## [WHAT YOU NEED TO DO]
In your copy, leave out the pictures; write out all the data exactly.

## [GIVEN INFORMATION]
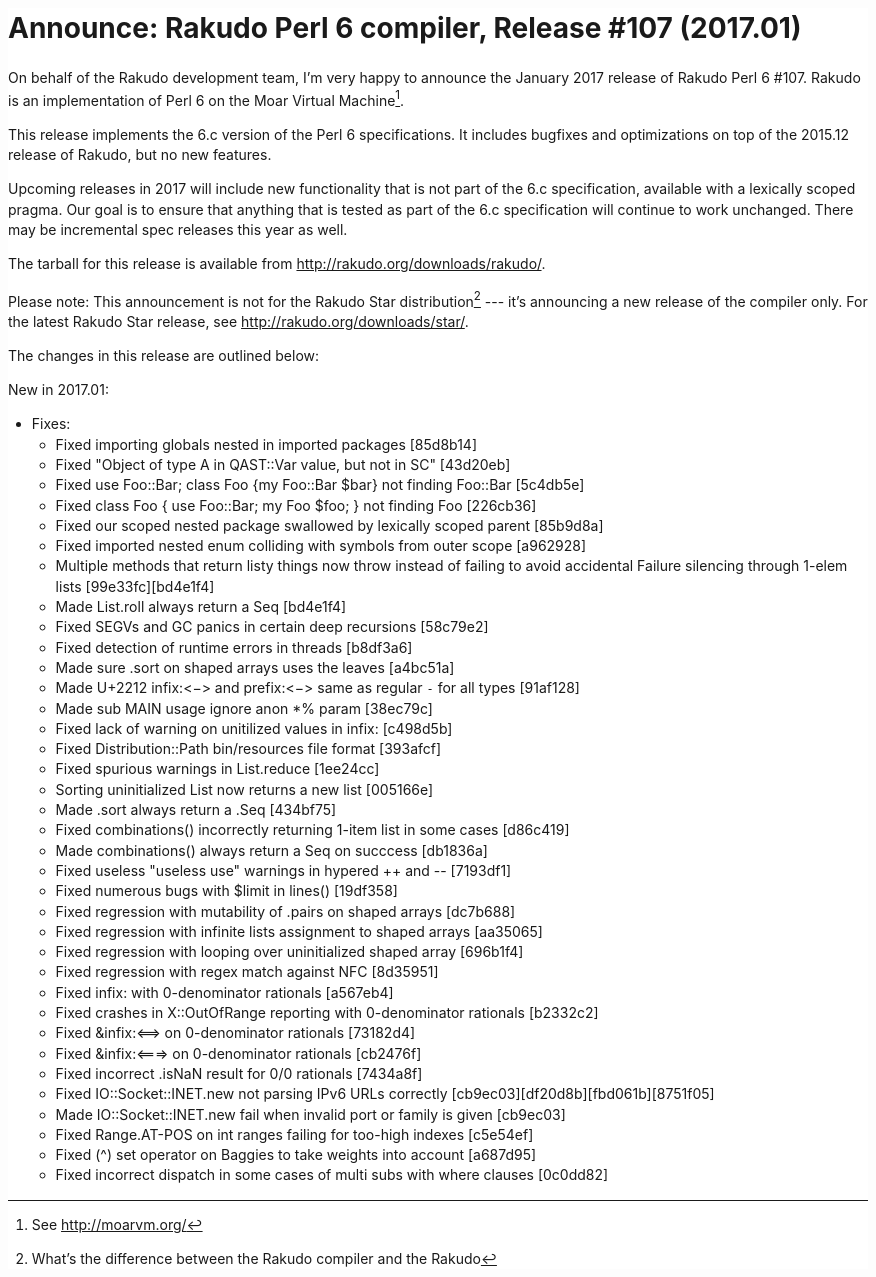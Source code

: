 # Announce: Rakudo Perl 6 compiler, Release #107 (2017.01)

On behalf of the Rakudo development team, I’m very happy to announce the
January 2017 release of Rakudo Perl 6 #107. Rakudo is an implementation of
Perl 6 on the Moar Virtual Machine[^1].

This release implements the 6.c version of the Perl 6 specifications.
It includes bugfixes and optimizations on top of
the 2015.12 release of Rakudo, but no new features.

Upcoming releases in 2017 will include new functionality that is not
part of the 6.c specification, available with a lexically scoped
pragma. Our goal is to ensure that anything that is tested as part of the
6.c specification will continue to work unchanged. There may be incremental
spec releases this year as well.

The tarball for this release is available from <http://rakudo.org/downloads/rakudo/>.

Please note: This announcement is not for the Rakudo Star
distribution[^2] --- it’s announcing a new release of the compiler
only. For the latest Rakudo Star release, see
<http://rakudo.org/downloads/star/>.

The changes in this release are outlined below:

New in 2017.01:
 + Fixes:
    + Fixed importing globals nested in imported packages [85d8b14]
    + Fixed "Object of type A in QAST::Var value, but not in SC" [43d20eb]
    + Fixed use Foo::Bar; class Foo {my Foo::Bar $bar} not finding Foo::Bar [5c4db5e]
    + Fixed class Foo { use Foo::Bar; my Foo $foo; } not finding Foo [226cb36]
    + Fixed our scoped nested package swallowed by lexically scoped parent [85b9d8a]
    + Fixed imported nested enum colliding with symbols from outer scope [a962928]
    + Multiple methods that return listy things now throw instead of failing to
        avoid accidental Failure silencing through 1-elem lists [99e33fc][bd4e1f4]
    + Made List.roll always return a Seq [bd4e1f4]
    + Fixed SEGVs and GC panics in certain deep recursions [58c79e2]
    + Fixed detection of runtime errors in threads [b8df3a6]
    + Made sure .sort on shaped arrays uses the leaves [a4bc51a]
    + Made U+2212 infix:<−> and prefix:<−> same as regular `-` for all types [91af128]
    + Made sub MAIN usage ignore anon *% param [38ec79c]
    + Fixed lack of warning on unitilized values in infix:<x> [c498d5b]
    + Fixed Distribution::Path bin/resources file format [393afcf]
    + Fixed spurious warnings in List.reduce [1ee24cc]
    + Sorting uninitialized List now returns a new list [005166e]
    + Made .sort always return a .Seq [434bf75]
    + Fixed combinations() incorrectly returning 1-item list in some cases [d86c419]
    + Made combinations() always return a Seq on succcess [db1836a]
    + Fixed useless "useless use" warnings in hypered ++ and -- [7193df1]
    + Fixed numerous bugs with $limit in lines() [19df358]
    + Fixed regression with mutability of .pairs on shaped arrays [dc7b688]
    + Fixed regression with infinite lists assignment to shaped arrays [aa35065]
    + Fixed regression with looping over uninitialized shaped array [696b1f4]
    + Fixed regression with regex match against NFC [8d35951]
    + Fixed infix:<cmp> with 0-denominator rationals [a567eb4]
    + Fixed crashes in X::OutOfRange reporting with 0-denominator rationals [b2332c2]
    + Fixed &infix:<==> on 0-denominator rationals [73182d4]
    + Fixed &infix:<===> on 0-denominator rationals [cb2476f]
    + Fixed incorrect .isNaN result for 0/0 rationals [7434a8f]
    + Fixed IO::Socket::INET.new not parsing IPv6 URLs
        correctly [cb9ec03][df20d8b][fbd061b][8751f05]
    + Made IO::Socket::INET.new fail when invalid port or family is given [cb9ec03]
    + Fixed Range.AT-POS on int ranges failing for too-high indexes [c5e54ef]
    + Fixed (^) set operator on Baggies to take weights into account [a687d95]
    + Fixed incorrect dispatch in some cases of multi subs with where clauses [0c0dd82]

[^1]: See <http://moarvm.org/>
[^2]: What’s the difference between the Rakudo compiler and the Rakudo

## [RESPONSE]
Source code

: # Announce: Rakudo Perl 6 compiler, Release #107 (2017.01)

On behalf of the Rakudo development team, I’m very happy to announce the
January 2017 release of Rakudo Perl 6 #107. Rakudo is an implementation of
Perl 6 on the Moar Virtual Machine[^1].

This release implements the 6.c version of the Perl 6 specifications.
It includes bugfixes and optimizations on top of
the 2015.12 release of Rakudo, but no new features.

Upcoming releases in 2017 will include new functionality that is not
part of the 6.c specification, available with a lexically scoped
pragma. Our goal is to ensure that anything that is tested as part of the
6.c specification will continue to work unchanged. There may be incremental
spec releases this year as well.

The tarball for this release is available from <http://rakudo.org/downloads/rakudo/>.

Please note: This announcement is not for the Rakudo Star
distribution[^2] --- it’s announcing a new release of the compiler
only. For the latest Rakudo Star release, see
<http://rakudo.org/downloads/star/>.

The changes in this release are outlined below:

New in 2017.01:
 + Fixes:
    + Fixed importing globals nested in imported packages [85d8b14]
    + Fixed "Object of type A in QAST::Var value, but not in SC" [43d20eb]
    + Fixed use Foo::Bar; class Foo {my Foo::Bar $bar} not finding Foo::Bar [5c4db5e]
    + Fixed class Foo { use Foo::Bar; my Foo $foo; } not finding Foo [226cb36]
    + Fixed our scoped nested package swallowed by lexically scoped parent [85b9d8a]
    + Fixed imported nested enum colliding with symbols from outer scope [a962928]
    + Multiple methods that return listy things now throw instead of failing to
        avoid accidental Failure silencing through 1-elem lists [99e33fc][bd4e1f4]
    + Made List.roll always return a Seq [bd4e1f4]
    + Fixed SEGVs and GC panics in certain deep recursions [58c79e2]
    + Fixed detection of runtime errors in threads [b8df3a6]
    + Made sure .sort on shaped arrays uses the leaves [a4bc51a]
    + Made U+2212 infix:<−> and prefix:<−> same as regular `-` for all types [91af128]
    + Made sub MAIN usage ignore anon *% param [38ec79c]
    + Fixed lack of warning on unitilized values in infix:<x> [c498d5b]
    + Fixed Distribution::Path bin/resources file format [393afcf]
    + Fixed spurious warnings in List.reduce [1ee24cc]
    + Sorting uninitialized List now returns a new list [005166e]
    + Made .sort always return a .Seq [434bf75]
    + Fixed combinations() incorrectly returning 1-item list in some cases [d86c419]
    + Made combinations() always return a Seq on succcess [db1836a]
    + Fixed useless "useless use" warnings in hypered ++ and -- [7193df1]
    + Fixed numerous bugs with $limit in lines() [19df358]
    + Fixed regression with mutability of .pairs on shaped arrays [dc7b688]
    + Fixed regression with infinite lists assignment to shaped arrays [aa35065]
    + Fixed regression with looping over uninitialized shaped array [696b1f4]
    + Fixed regression with regex match against NFC [8d35951]
    + Fixed infix:<cmp> with 0-denominator rationals [a567eb4]
    + Fixed crashes in X::OutOfRange reporting with 0-denominator rationals [b2332c2]
    + Fixed &infix:<==> on 0-denominator rationals [73182d4]
    + Fixed &infix:<===> on 0-denominator rationals [cb2476f]
    + Fixed incorrect .isNaN result for 0/0 rationals [7434a8f]
    + Fixed IO::Socket::INET.new not parsing IPv6 URLs
        correctly [cb9ec03][df20d8b][fbd061b][8751f05]
    + Made IO::Socket::INET.new fail when invalid port or family is given [cb9ec03]
    + Fixed Range.AT-POS on int ranges failing for too-high indexes [c5e54ef]
    + Fixed (^) set operator on Baggies to take weights into account [a687d95]
    + Fixed incorrect dispatch in some cases of multi subs with where clauses [0c0dd82]

[^1]: See <http://moarvm.org/>
[^2]: What’s the difference between the Rakudo compiler and the Rakudo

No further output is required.